We got chatting with him, and it turned out he had spent his childhood in Australia.
He liked the place and the people. They had always been good to him, so he was always good to them.
This proved to be a familiar theme as we travelled around Britain, I’m happy to say.
The impossibly tiny house he runs as a tourist attraction, by the way, is at Temby in north Wales. You have to duck to get in the front door.
There’s a sitting room-turned-kitchen downstairs and a bedroom upstairs. Curiously, it was once lived in by a 1.9-metre-tall fisherman.
A few days later, my daughter was playing with some kids from Liverpool and I got chatting with their father.

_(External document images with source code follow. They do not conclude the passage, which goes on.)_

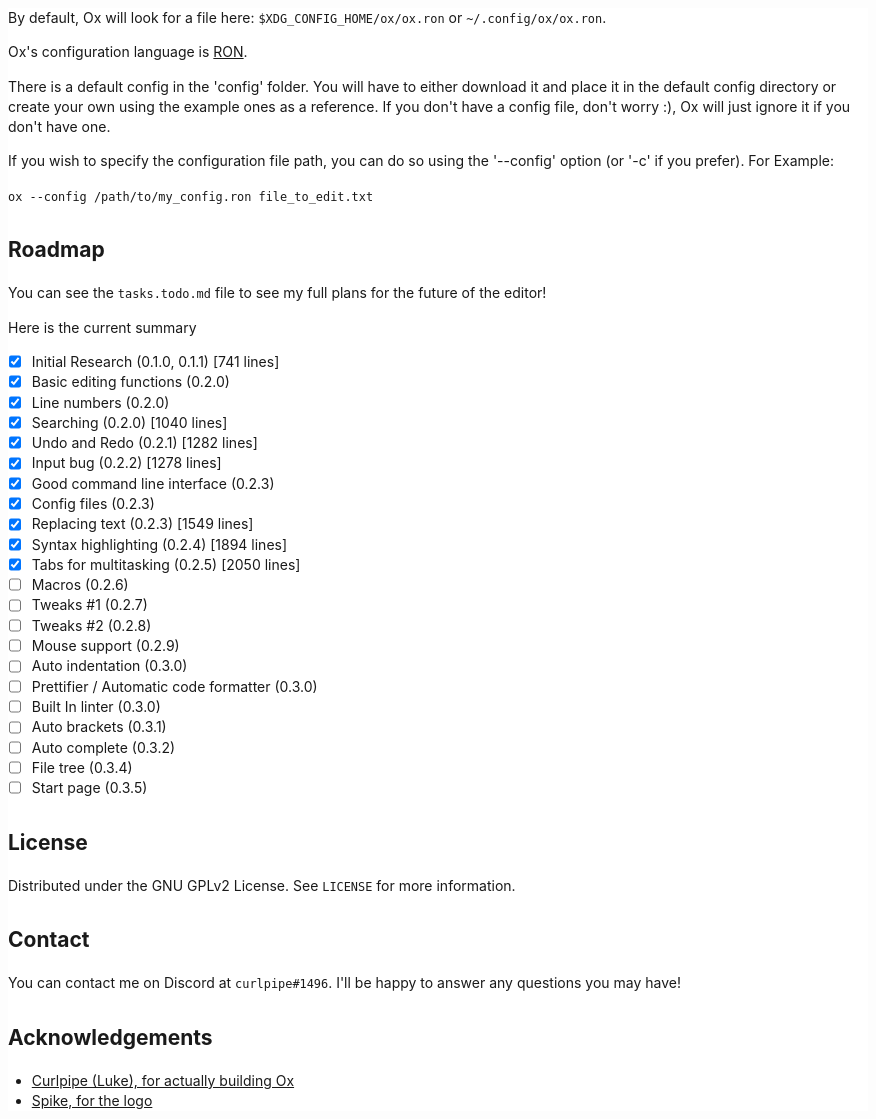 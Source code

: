 By default, Ox will look for a file here: `$XDG_CONFIG_HOME/ox/ox.ron` or `~/.config/ox/ox.ron`.

Ox's configuration language is [RON](https://github.com/ron-rs/ron).

There is a default config in the 'config' folder. You will have to either download it and place it in the default config directory or create your own using the example ones as a reference.
If you don't have a config file, don't worry :), Ox will just ignore it if you don't have one.

If you wish to specify the configuration file path, you can do so using the '--config' option (or '-c' if you prefer). For Example:

```
ox --config /path/to/my_config.ron file_to_edit.txt
```

## Roadmap

You can see the `tasks.todo.md` file to see my full plans for the future of the editor!

Here is the current summary
 - [X] Initial Research (0.1.0, 0.1.1) [741 lines]
 - [X] Basic editing functions (0.2.0)
 - [X] Line numbers (0.2.0)
 - [X] Searching (0.2.0) [1040 lines]
 - [X] Undo and Redo (0.2.1) [1282 lines]
 - [X] Input bug (0.2.2) [1278 lines]
 - [X] Good command line interface (0.2.3)
 - [X] Config files (0.2.3)
 - [X] Replacing text (0.2.3) [1549 lines]
 - [X] Syntax highlighting (0.2.4) [1894 lines]
 - [X] Tabs for multitasking (0.2.5) [2050 lines]
 - [ ] Macros (0.2.6)
 - [ ] Tweaks #1 (0.2.7)
 - [ ] Tweaks #2 (0.2.8)
 - [ ] Mouse support (0.2.9)
 - [ ] Auto indentation (0.3.0)
 - [ ] Prettifier / Automatic code formatter (0.3.0)
 - [ ] Built In linter (0.3.0)
 - [ ] Auto brackets (0.3.1)
 - [ ] Auto complete (0.3.2)
 - [ ] File tree (0.3.4)
 - [ ] Start page (0.3.5)

## License

Distributed under the GNU GPLv2 License. See `LICENSE` for more information.

## Contact

You can contact me on Discord at `curlpipe#1496`. I'll be happy to answer any questions you may have!

## Acknowledgements

* [Curlpipe (Luke), for actually building Ox](https://github.com/curlpipe)
* [Spike, for the logo](https://github.com/spikecodes)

We shared a few common interests – football being one of them – and I mentioned that I had always wanted to see a match at Anfield.
He said he was able to get tickets and could help make that dream come true for me.
It wasn’t an empty promise, either, because he emailed me later in my trip to ask me if I could get to Liverpool for the first home match of the new English Premier League season.
I couldn’t make it, sadly, but his kind offer remains open. One day.
The point is this bloke was a friendly guy anyway, but he was going out of his way to be extra-nice, again, because I was an Aussie.
He told me what a fabulous time he had as a young backpacker Down Under and how kind the people had been to him.
“If I’m able to do one small favour for you,” he said, “it will repay only a fraction of the huge debt of kindness I owe Australia.”
I have rarely felt so proud of my country.
Now let me tell you of another incident that happened in Scotland, the land of my birth before I became an Aussie.
We were staying in a charming hotel in Dumfries called the Selkirk Arms, where I ordered haggis.
You’ve probably heard of Scotland’s national dish, which tastes fabulous – and it’s even better if you don’t know what goes into it.
I told my daughter it was a “kind of Scottish hamburger” and she loved it.
The owner of the hotel, a braw, bustling chap called Douglas McDavid, not only served the haggis himself but right there at the table he recited a few verses of Robert Burns’s famous Ode To A Haggis, which also involved him plunging a knife theatrically into the steaming dish.
It was a special treat for a Scottish-born Aussie far from home, and it blew me away.
My experiences have confirmed that being an Australian is one of the best things in life you can be.
It’s a currency you can take anywhere. The reason people were so nice to me is that Aussies I have never met were once nice to them.
And I hope my kindnesses to people I meet on my journeys might one day lead to favours being done for Aussies I will never meet.